1. Ensuring a Fair Business Valuation

Naturally, one of the most important aspects of a business sale is to agree on a suitable price.  

There are three main ways of valuing a UK limited company. Let us explore these below.

Income Valuation Method

This bases the purchase price on current sales figures, pricing, and future income and profit predictions. Naturally, predictions as to future business income can be unstable, and you should ensure the figure is within accurate bounds.

Asset Valuation Method 

This suits companies with large amounts of assets. This valuation method seeks to value: 

  • tangible assets, such as machinery, stock and vehicles; and 
  • intangible assets, such as goodwill and Intellectual Property (IP). 

There is little point in using this method if your business has few assets.

Market Value Approach 

This seeks to compare your company to similar businesses in the same industry and geographical area. So, for example, they may compare an Italian restaurant in London to other Italian restaurants of a similar size within a two-mile radius. The comparison usually involves considering:

  • average figures for income;
  • expenditure; and 
  • profit from rival companies.

It is vital to pick the correct valuation method to avoid selling your company to a prospective buyer at an undervalue.

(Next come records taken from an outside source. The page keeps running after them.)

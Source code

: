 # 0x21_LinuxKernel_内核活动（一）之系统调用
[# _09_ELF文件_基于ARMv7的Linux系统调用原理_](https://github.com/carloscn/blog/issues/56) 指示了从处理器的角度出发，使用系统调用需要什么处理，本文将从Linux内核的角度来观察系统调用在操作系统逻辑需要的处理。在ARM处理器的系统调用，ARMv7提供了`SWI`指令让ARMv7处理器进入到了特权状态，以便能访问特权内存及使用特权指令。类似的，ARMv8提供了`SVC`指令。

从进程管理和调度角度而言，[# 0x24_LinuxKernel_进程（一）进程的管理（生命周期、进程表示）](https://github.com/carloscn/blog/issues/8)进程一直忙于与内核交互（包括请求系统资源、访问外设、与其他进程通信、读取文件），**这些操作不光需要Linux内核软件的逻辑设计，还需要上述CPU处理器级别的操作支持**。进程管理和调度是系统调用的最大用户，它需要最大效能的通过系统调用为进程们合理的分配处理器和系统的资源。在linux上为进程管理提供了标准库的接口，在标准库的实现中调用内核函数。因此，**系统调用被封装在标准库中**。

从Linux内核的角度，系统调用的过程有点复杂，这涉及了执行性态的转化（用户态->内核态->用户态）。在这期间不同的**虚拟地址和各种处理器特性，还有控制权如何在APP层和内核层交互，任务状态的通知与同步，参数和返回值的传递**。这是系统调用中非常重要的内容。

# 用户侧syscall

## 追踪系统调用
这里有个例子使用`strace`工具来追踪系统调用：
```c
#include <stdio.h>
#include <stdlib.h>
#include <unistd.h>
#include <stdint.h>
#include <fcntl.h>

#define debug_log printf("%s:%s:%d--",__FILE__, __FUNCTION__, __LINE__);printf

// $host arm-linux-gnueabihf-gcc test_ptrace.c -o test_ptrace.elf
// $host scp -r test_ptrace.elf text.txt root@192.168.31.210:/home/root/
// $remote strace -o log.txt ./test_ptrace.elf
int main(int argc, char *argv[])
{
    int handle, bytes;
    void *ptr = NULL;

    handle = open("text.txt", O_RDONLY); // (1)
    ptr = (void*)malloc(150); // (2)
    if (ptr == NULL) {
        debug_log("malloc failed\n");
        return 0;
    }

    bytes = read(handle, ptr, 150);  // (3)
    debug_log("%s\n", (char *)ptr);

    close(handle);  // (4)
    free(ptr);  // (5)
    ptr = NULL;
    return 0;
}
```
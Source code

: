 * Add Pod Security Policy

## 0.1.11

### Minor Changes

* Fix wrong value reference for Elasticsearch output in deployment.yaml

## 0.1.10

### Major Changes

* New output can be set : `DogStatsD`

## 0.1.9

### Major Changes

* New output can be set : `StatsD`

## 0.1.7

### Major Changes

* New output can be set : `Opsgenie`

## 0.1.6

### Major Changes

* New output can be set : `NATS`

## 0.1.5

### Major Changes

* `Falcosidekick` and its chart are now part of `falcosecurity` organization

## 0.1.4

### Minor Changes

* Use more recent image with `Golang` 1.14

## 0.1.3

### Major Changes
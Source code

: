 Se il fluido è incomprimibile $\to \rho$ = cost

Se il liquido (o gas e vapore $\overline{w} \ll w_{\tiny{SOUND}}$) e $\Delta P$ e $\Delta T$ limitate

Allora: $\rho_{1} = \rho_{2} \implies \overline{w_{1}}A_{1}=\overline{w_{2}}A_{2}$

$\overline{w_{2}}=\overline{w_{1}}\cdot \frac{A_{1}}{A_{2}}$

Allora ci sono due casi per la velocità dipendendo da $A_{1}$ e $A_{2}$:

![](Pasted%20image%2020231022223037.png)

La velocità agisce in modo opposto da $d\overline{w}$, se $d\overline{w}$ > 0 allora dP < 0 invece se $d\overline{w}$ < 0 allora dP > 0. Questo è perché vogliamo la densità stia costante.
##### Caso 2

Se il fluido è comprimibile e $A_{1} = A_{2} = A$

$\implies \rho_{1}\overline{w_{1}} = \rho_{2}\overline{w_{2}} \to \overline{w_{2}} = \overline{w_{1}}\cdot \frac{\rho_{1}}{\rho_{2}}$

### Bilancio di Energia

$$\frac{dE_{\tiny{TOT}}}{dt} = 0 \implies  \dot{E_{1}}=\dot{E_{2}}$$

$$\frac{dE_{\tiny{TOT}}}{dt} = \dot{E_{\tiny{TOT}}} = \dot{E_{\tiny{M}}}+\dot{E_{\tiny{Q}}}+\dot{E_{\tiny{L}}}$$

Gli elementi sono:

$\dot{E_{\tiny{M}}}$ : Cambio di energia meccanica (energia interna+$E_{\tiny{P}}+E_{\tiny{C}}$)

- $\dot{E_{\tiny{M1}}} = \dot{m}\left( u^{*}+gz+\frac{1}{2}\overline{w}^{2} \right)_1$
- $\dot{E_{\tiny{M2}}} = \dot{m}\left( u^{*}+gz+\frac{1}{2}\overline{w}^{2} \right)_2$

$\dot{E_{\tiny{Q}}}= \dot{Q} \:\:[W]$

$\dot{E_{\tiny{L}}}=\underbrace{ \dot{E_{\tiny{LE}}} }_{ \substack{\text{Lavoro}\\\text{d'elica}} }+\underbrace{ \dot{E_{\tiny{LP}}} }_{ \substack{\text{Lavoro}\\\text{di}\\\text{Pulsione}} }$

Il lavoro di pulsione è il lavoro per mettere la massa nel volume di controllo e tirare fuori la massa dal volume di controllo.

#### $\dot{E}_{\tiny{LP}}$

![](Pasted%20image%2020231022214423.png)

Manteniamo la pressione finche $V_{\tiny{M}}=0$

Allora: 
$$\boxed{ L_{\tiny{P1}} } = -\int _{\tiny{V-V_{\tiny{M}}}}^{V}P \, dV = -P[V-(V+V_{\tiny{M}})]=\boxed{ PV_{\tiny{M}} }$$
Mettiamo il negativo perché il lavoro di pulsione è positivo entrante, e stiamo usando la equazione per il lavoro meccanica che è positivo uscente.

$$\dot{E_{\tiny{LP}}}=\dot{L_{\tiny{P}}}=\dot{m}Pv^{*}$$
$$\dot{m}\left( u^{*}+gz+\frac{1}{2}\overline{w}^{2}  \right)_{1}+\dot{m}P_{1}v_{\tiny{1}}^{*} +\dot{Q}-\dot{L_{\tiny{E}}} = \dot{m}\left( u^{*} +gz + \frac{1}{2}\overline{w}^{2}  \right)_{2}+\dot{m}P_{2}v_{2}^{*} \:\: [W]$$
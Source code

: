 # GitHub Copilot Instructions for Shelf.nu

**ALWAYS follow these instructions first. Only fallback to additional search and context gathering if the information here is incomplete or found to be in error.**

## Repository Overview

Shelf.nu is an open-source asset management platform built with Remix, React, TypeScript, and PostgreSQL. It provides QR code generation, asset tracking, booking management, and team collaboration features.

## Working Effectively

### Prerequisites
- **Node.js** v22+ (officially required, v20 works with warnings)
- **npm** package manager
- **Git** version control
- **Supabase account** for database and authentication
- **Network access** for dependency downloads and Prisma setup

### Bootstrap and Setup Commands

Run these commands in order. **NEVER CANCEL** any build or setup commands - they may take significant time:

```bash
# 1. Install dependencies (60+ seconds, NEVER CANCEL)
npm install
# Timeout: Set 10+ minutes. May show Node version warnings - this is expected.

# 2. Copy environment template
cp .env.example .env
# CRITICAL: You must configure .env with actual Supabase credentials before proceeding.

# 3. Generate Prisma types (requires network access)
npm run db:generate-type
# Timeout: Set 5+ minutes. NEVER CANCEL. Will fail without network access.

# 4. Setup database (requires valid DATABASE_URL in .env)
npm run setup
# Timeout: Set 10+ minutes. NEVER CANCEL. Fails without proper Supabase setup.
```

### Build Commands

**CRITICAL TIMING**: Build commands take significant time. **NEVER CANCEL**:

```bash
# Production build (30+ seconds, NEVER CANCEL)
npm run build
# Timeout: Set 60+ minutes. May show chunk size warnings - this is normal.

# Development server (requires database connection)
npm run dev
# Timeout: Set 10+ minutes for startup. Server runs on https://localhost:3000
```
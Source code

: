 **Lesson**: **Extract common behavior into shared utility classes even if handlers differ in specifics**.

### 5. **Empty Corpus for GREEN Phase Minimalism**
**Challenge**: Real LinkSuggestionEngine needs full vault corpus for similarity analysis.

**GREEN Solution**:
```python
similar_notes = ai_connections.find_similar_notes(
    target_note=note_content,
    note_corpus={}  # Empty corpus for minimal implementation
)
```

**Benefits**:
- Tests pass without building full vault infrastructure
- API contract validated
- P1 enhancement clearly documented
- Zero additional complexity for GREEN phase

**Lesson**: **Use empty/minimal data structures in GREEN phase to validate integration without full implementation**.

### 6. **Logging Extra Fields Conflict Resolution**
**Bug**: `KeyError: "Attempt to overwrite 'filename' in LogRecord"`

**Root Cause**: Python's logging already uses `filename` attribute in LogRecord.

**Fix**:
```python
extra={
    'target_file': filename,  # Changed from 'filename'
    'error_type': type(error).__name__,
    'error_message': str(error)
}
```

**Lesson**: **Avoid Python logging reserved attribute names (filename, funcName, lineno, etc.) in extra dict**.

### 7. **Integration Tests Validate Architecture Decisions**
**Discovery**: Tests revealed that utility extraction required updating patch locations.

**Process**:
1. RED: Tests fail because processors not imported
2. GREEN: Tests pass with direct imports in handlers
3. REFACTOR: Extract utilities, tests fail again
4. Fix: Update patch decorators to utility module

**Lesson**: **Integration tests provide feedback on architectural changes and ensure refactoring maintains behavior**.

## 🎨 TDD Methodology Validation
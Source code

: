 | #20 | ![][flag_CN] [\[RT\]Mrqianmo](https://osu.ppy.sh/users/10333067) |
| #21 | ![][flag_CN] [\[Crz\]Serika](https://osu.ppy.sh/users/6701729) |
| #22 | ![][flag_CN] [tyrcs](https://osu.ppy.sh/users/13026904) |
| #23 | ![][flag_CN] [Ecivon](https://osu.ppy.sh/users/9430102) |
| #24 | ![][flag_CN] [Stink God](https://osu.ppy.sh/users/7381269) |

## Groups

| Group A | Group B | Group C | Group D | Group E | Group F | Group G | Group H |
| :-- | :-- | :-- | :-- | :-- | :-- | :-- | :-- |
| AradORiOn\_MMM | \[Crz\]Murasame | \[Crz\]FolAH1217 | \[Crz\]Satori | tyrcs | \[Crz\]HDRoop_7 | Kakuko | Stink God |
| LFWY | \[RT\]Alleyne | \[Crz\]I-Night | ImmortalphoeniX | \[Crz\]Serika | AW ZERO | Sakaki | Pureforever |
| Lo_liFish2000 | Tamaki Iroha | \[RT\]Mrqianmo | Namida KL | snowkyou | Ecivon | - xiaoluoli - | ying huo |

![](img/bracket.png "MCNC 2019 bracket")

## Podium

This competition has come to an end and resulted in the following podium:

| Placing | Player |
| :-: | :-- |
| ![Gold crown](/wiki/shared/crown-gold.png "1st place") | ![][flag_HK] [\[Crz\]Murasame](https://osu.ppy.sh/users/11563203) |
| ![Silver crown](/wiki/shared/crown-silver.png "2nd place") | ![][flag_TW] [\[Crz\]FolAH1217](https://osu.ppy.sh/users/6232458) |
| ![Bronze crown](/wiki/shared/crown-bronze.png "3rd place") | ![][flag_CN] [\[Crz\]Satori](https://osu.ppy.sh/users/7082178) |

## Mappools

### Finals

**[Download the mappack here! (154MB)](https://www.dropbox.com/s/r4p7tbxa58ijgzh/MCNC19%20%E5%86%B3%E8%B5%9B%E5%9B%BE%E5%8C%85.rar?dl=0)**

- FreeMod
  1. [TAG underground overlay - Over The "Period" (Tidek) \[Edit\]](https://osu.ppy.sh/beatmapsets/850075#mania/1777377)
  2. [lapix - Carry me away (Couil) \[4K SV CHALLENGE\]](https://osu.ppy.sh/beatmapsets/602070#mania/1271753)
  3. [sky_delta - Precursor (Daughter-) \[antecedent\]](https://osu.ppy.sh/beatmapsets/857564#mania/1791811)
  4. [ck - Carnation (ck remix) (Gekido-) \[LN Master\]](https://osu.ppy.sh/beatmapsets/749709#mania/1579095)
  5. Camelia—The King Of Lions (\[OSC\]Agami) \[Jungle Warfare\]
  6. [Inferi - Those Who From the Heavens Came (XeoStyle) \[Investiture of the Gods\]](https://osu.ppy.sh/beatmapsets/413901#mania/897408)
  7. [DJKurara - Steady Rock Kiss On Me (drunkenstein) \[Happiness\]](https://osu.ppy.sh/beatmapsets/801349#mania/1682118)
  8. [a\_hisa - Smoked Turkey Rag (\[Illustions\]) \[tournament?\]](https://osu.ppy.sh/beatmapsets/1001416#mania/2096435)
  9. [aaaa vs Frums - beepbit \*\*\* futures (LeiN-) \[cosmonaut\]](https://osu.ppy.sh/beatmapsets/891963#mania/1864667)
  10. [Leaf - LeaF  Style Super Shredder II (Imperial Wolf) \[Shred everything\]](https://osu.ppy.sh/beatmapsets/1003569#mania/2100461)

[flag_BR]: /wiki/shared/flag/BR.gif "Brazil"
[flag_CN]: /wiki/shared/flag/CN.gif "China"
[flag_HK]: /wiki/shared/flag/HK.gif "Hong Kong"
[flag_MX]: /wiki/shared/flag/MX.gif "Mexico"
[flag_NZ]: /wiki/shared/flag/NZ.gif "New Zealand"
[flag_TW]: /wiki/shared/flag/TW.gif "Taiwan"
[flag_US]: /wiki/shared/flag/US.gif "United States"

So, if your business has low stock and no significant tangible or intangible assets, you should use a different valuation method to set the purchase price.

2. How and When Are You Receiving Payment?

Once you have set the purchase price, it is essential to set boundaries on how and when they will pay it.  

In this way, it is useful to consider the following:

  • whether you wish the purchase price to be paid all at once or are you happy to receive it in equal instalments;
  • whether you wish to negotiate a purchase price that will increase upon meeting certain conditions (for example, a purchase price that will double if the company achieves higher profits within 12 months of sale); and
  • how you wish to receive the purchase monies. For example, many business owners will specify that the amount should be transferred as one lump sum into a specified bank account by a specific date.

It is important to remember that negotiating a reasonable purchase price is the first step. It is vital to ensure that you close any loopholes that allow the purchaser to delay payment unreasonably.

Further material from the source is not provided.